TRY IT: What lines in the records include the string "Multiple"? Return each one.

STORED DATA:
---

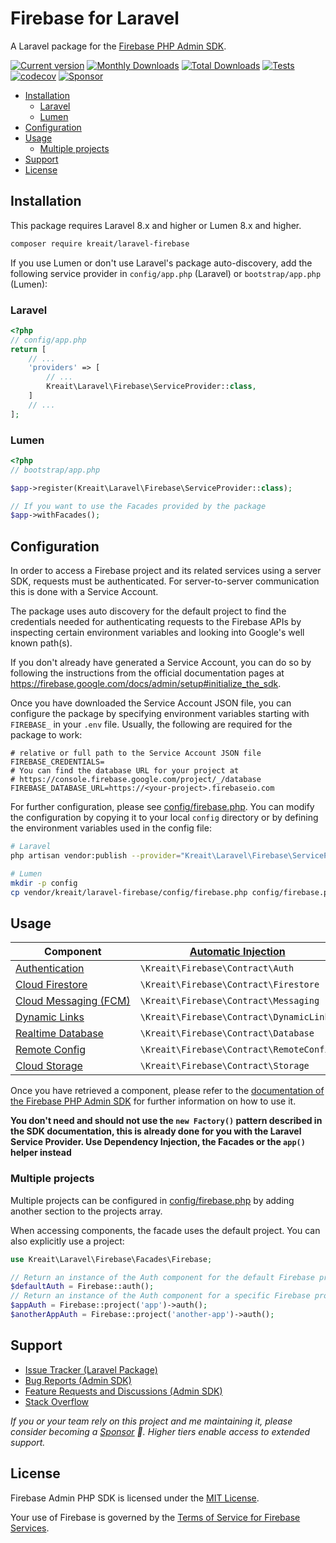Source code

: # Firebase for Laravel

A Laravel package for the [Firebase PHP Admin SDK](https://github.com/kreait/firebase-php).

[![Current version](https://img.shields.io/packagist/v/kreait/laravel-firebase.svg?logo=composer)](https://packagist.org/packages/kreait/laravel-firebase)
[![Monthly Downloads](https://img.shields.io/packagist/dm/kreait/laravel-firebase.svg)](https://packagist.org/packages/kreait/laravel-firebase/stats)
[![Total Downloads](https://img.shields.io/packagist/dt/kreait/laravel-firebase.svg)](https://packagist.org/packages/kreait/laravel-firebase/stats)
[![Tests](https://github.com/kreait/laravel-firebase/workflows/Tests/badge.svg?branch=main)](https://github.com/kreait/laravel-firebase/actions)
[![codecov](https://codecov.io/gh/kreait/laravel-firebase/branch/main/graph/badge.svg)](https://codecov.io/gh/kreait/laravel-firebase)
[![Sponsor](https://img.shields.io/static/v1?logo=GitHub&label=Sponsor&message=%E2%9D%A4&color=ff69b4)](https://github.com/sponsors/jeromegamez)

- [Installation](#installation)
  - [Laravel](#laravel)
  - [Lumen](#lumen)
- [Configuration](#configuration)
- [Usage](#usage)
  - [Multiple projects](#multiple-projects)
- [Support](#support)
- [License](#license)

## Installation

This package requires Laravel 8.x and higher or Lumen 8.x and higher.

```bash
composer require kreait/laravel-firebase
```

If you use Lumen or don't use Laravel's package auto-discovery, add the following service provider in
`config/app.php` (Laravel) or `bootstrap/app.php` (Lumen):

### Laravel

```php
<?php
// config/app.php
return [
    // ...
    'providers' => [
        // ...
        Kreait\Laravel\Firebase\ServiceProvider::class,
    ]
    // ...
];
```

### Lumen

```php
<?php
// bootstrap/app.php

$app->register(Kreait\Laravel\Firebase\ServiceProvider::class);

// If you want to use the Facades provided by the package
$app->withFacades();
```

## Configuration

In order to access a Firebase project and its related services using a server SDK, requests must be authenticated.
For server-to-server communication this is done with a Service Account.

The package uses auto discovery for the default project to find the credentials needed for authenticating requests to
the Firebase APIs by inspecting certain environment variables and looking into Google's well known path(s).

If you don't already have generated a Service Account, you can do so by following the instructions from the
official documentation pages at https://firebase.google.com/docs/admin/setup#initialize_the_sdk.

Once you have downloaded the Service Account JSON file, you can configure the package by specifying
environment variables starting with `FIREBASE_` in your `.env` file. Usually, the following are
required for the package to work:

```
# relative or full path to the Service Account JSON file
FIREBASE_CREDENTIALS=
# You can find the database URL for your project at
# https://console.firebase.google.com/project/_/database
FIREBASE_DATABASE_URL=https://<your-project>.firebaseio.com
```

For further configuration, please see [config/firebase.php](config/firebase.php). You can modify the configuration
by copying it to your local `config` directory or by defining the environment variables used in the config file:

```bash
# Laravel
php artisan vendor:publish --provider="Kreait\Laravel\Firebase\ServiceProvider" --tag=config

# Lumen
mkdir -p config
cp vendor/kreait/laravel-firebase/config/firebase.php config/firebase.php
```

## Usage

| Component                                                                                             | [Automatic Injection](https://laravel.com/docs/container#automatic-injection) | [Facades](https://laravel.com/docs/facades) | [`app()`](https://laravel.com/docs/helpers#method-app) |
|-------------------------------------------------------------------------------------------------------|-------------------------------------------------------------------------------|---------------------------------------------|--------------------------------------------------------|
| [Authentication](https://firebase-php.readthedocs.io/en/stable/authentication.html)                   | `\Kreait\Firebase\Contract\Auth`                                              | `Firebase::auth()`                          | `app('firebase.auth')`                                 |
| [Cloud Firestore](https://firebase-php.readthedocs.io/en/stable/cloud-firestore.html)                 | `\Kreait\Firebase\Contract\Firestore`                                         | `Firebase::firestore()`                     | `app('firebase.firestore')`                            |
| [Cloud&nbsp;Messaging&nbsp;(FCM)](https://firebase-php.readthedocs.io/en/stable/cloud-messaging.html) | `\Kreait\Firebase\Contract\Messaging`                                         | `Firebase::messaging()`                     | `app('firebase.messaging')`                            |
| [Dynamic&nbsp;Links](https://firebase-php.readthedocs.io/en/stable/dynamic-links.html)                | `\Kreait\Firebase\Contract\DynamicLinks`                                      | `Firebase::dynamicLinks()`                  | `app('firebase.dynamic_links')`                        |
| [Realtime Database](https://firebase-php.readthedocs.io/en/stable/realtime-database.html)             | `\Kreait\Firebase\Contract\Database`                                          | `Firebase::database()`                      | `app('firebase.database')`                             |
| [Remote Config](https://firebase-php.readthedocs.io/en/stable/remote-config.html)                     | `\Kreait\Firebase\Contract\RemoteConfig`                                      | `Firebase::remoteConfig()`                  | `app('firebase.remote_config')`                        |
| [Cloud Storage](https://firebase-php.readthedocs.io/en/stable/cloud-storage.html)                     | `\Kreait\Firebase\Contract\Storage`                                           | `Firebase::storage()`                       | `app('firebase.storage')`                              |

Once you have retrieved a component, please refer to the [documentation of the Firebase PHP Admin SDK](https://firebase-php.readthedocs.io)
for further information on how to use it.

**You don't need and should not use the `new Factory()` pattern described in the SDK documentation, this is already
done for you with the Laravel Service Provider. Use Dependency Injection, the Facades or the `app()` helper instead**

### Multiple projects

Multiple projects can be configured in [config/firebase.php](config/firebase.php) by adding another section to the projects array.

When accessing components, the facade uses the default project. You can also explicitly use a project:

```php
use Kreait\Laravel\Firebase\Facades\Firebase;

// Return an instance of the Auth component for the default Firebase project
$defaultAuth = Firebase::auth();
// Return an instance of the Auth component for a specific Firebase project
$appAuth = Firebase::project('app')->auth();
$anotherAppAuth = Firebase::project('another-app')->auth();
```

## Support

- [Issue Tracker (Laravel Package)](https://github.com/kreait/laravel-firebase/issues/)
- [Bug Reports (Admin SDK)](https://github.com/kreait/firebase-php/issues/)
- [Feature Requests and Discussions (Admin SDK)](https://github.com/kreait/firebase-php/discussions)
- [Stack Overflow](https://stackoverflow.com/questions/tagged/firebase+php)

_If you or your team rely on this project and me maintaining it, please consider becoming a
[Sponsor](https://github.com/sponsors/jeromegamez/) 🙏. Higher tiers enable access to extended
support._

## License

Firebase Admin PHP SDK is licensed under the [MIT License](LICENSE).

Your use of Firebase is governed by the [Terms of Service for Firebase Services](https://firebase.google.com/terms/).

---

TASK RESPONSE:
  - [Multiple projects](#multiple-projects)
### Multiple projects
Multiple projects can be configured in [config/firebase.php](config/firebase.php) by adding another section to the projects array.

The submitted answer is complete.